WORK TASK -
Match the string "file" against each line below, and copy every line that matches.
*****
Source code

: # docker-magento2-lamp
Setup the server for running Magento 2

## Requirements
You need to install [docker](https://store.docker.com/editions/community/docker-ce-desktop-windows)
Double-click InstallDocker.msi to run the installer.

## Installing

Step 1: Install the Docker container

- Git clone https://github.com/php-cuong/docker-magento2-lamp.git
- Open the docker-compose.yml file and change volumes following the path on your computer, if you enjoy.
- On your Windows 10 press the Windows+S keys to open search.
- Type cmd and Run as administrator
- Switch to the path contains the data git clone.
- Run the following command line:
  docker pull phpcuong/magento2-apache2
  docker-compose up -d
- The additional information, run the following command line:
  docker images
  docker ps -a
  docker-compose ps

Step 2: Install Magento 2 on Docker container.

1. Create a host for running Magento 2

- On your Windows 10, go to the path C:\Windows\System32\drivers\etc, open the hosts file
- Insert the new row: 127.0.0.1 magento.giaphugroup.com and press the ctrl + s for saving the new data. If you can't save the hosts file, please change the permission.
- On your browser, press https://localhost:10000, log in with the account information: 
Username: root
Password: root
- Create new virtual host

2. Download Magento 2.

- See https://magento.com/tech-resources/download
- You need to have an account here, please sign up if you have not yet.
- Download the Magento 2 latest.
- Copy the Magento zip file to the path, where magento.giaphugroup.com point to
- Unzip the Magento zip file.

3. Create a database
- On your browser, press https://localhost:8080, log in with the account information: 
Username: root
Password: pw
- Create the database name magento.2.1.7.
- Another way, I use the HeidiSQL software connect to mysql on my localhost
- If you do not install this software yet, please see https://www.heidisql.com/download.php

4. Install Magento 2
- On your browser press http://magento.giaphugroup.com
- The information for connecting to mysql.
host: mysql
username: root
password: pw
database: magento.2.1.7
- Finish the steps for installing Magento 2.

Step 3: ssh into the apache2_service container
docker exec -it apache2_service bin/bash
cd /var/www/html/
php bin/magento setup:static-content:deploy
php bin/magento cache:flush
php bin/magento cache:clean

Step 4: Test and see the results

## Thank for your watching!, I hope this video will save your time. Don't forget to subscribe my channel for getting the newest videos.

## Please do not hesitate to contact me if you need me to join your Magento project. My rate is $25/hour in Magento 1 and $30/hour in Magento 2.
*****
RESULT OF THIS EXERCISE -
- Open the docker-compose.yml file and change volumes following the path on your computer, if you enjoy.
- On your Windows 10, go to the path C:\Windows\System32\drivers\etc, open the hosts file
- Insert the new row: 127.0.0.1 magento.giaphugroup.com and press the ctrl + s for saving the new data. If you can't save the hosts file, please change the permission.
- Copy the Magento zip file to the path, where magento.giaphugroup.com point to
- Unzip the Magento zip file.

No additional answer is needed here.